I have some questions regarding my flowerhorn. I recently got it at my local Petco and am trying to find out what species it is. I also don't know what color morphs flowerhorn's get or how fast their rate of growth is. Any help with these questions would be useful.

Here are some pictures of it in my 55 gallon.


----------



## Toby_H (Apr 15, 2005)

A Flowerhorn is not a "species"... They are hybrids, which means it is a cross of different species...

There are categories that Flowerhorns can be put into, but these categories are not species and should not be referred to as species as this promotes confusion...

Flowerhorns are categorized by appearance, not % of particluar mixes...
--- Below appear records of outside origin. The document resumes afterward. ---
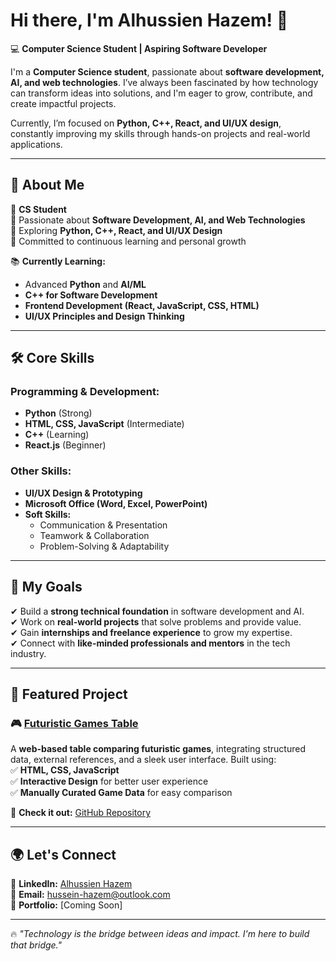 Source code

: # Hi there, I'm Alhussien Hazem! 👋  

💻 **Computer Science Student | Aspiring Software Developer**  

I'm a **Computer Science student**, passionate about **software development, AI, and web technologies**. I’ve always been fascinated by how technology can transform ideas into solutions, and I'm eager to grow, contribute, and create impactful projects.  

Currently, I’m focused on **Python, C++, React, and UI/UX design**, constantly improving my skills through hands-on projects and real-world applications.  

---

## 🚀 About Me  
🔹 **CS Student**  
🔹 Passionate about **Software Development, AI, and Web Technologies**  
🔹 Exploring **Python, C++, React, and UI/UX Design**  
🔹 Committed to continuous learning and personal growth  

📚 **Currently Learning:**  
- Advanced **Python** and **AI/ML**  
- **C++ for Software Development**  
- **Frontend Development (React, JavaScript, CSS, HTML)**  
- **UI/UX Principles and Design Thinking**

---

## 🛠️ Core Skills  
### **Programming & Development:**  
- **Python** (Strong)
- **HTML, CSS, JavaScript** (Intermediate)    
- **C++** (Learning)  
- **React.js** (Beginner)  

### **Other Skills:**  
- **UI/UX Design & Prototyping**  
- **Microsoft Office (Word, Excel, PowerPoint)**  
- **Soft Skills:**  
  - Communication & Presentation  
  - Teamwork & Collaboration  
  - Problem-Solving & Adaptability  

---

## 🎯 My Goals  
✔ Build a **strong technical foundation** in software development and AI.  
✔ Work on **real-world projects** that solve problems and provide value.  
✔ Gain **internships and freelance experience** to grow my expertise.  
✔ Connect with **like-minded professionals and mentors** in the tech industry.  

---

## 📌 Featured Project  

### 🎮 [Futuristic Games Table](https://github.com/alhussienhazem/FuturisticGamesTable)  
A **web-based table comparing futuristic games**, integrating structured data, external references, and a sleek user interface. Built using:  
✅ **HTML, CSS, JavaScript**  
✅ **Interactive Design** for better user experience  
✅ **Manually Curated Game Data** for easy comparison  

🔗 **Check it out:** [GitHub Repository](https://github.com/alhussienhazem/FuturisticGamesTable)  

---


## 🌍 Let's Connect  
🔗 **LinkedIn:** [Alhussien Hazem](https://www.linkedin.com/in/alhussienhazem/)  
📧 **Email:** hussein-hazem@outlook.com  
🚀 **Portfolio:** [Coming Soon]  

---

🔥 *"Technology is the bridge between ideas and impact. I'm here to build that bridge."*  
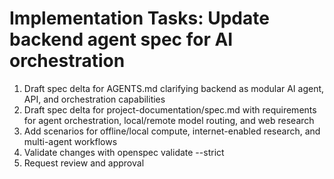 # Implementation Tasks: Update backend agent spec for AI orchestration

1. Draft spec delta for AGENTS.md clarifying backend as modular AI agent, API, and orchestration capabilities
2. Draft spec delta for project-documentation/spec.md with requirements for agent orchestration, local/remote model routing, and web research
3. Add scenarios for offline/local compute, internet-enabled research, and multi-agent workflows
4. Validate changes with openspec validate --strict
5. Request review and approval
Since two Flowerhorns can look basicaly the same and therefore fit into the same category... but be formed from completely different blends of types of fish... it's hard to put an accurate expectation on growth rates, max sizes, aggression levels etc...

Although it can be said that generally Flowerhorns grow fast, are aggressive and get big...


----------



## gage (Feb 7, 2007)

ZZ (Zhen Zhu) and will grow approx 1" per month on average, .5"-2" per month being possible.


----------



## lil mama (Nov 24, 2007)

This is what your fish will look like when it's bigger. This is my Zz Blue Dragon Khufu.








He's mean as a snake. :lol: He will attack me if I put my hand in his tank. I have to take a large net and catch him then quick clamp the net to the side of the tank so I can clean his tank. I love that fish


----------



## TheSimster (Jul 30, 2009)

thats a really nice FH. how much do you think he's worth?


----------



## SiNFuLWaYs (May 18, 2009)

fh can o anywhere from $5-1000+

all depending on whos selling then type of hybrid an coloration,size, markings everything makes a difference on a fh price


----------



## lil mama (Nov 24, 2007)

Thanks, He is a classic Zz but they aren't that expensive I paid $5.99 for him when he was 1". I'm sure he's worth more than that now but I have no idea what he's worth. Maybe $50 or $100 :-? Now this guy he's a different story, he's a Gold Monkey I paid $49.95 when he was 3" and I've seen some that look like him go for as much as $200 or $300.


----------



## gage (Feb 7, 2007)

I wouldn't go around saying "This is what your fish will look like" :lol: ...

All flowerhorns look different, even being the same strain, for example.

This is a ZZ:
http://forums.waterwolves.com/uploads/p ... 092557.jpg

This is a ZZ
http://www.somethingsphishy.com/images/ ... erhorn.jpg

This is a ZZ:
http://www.somethingsphishy.com/images/ ... erhorn.jpg

Lil mama's fish is also a ZZ.

your will likely have more pearls then lil mama's does. thats about as much as anyone can say at a flowerhorn this small.


----------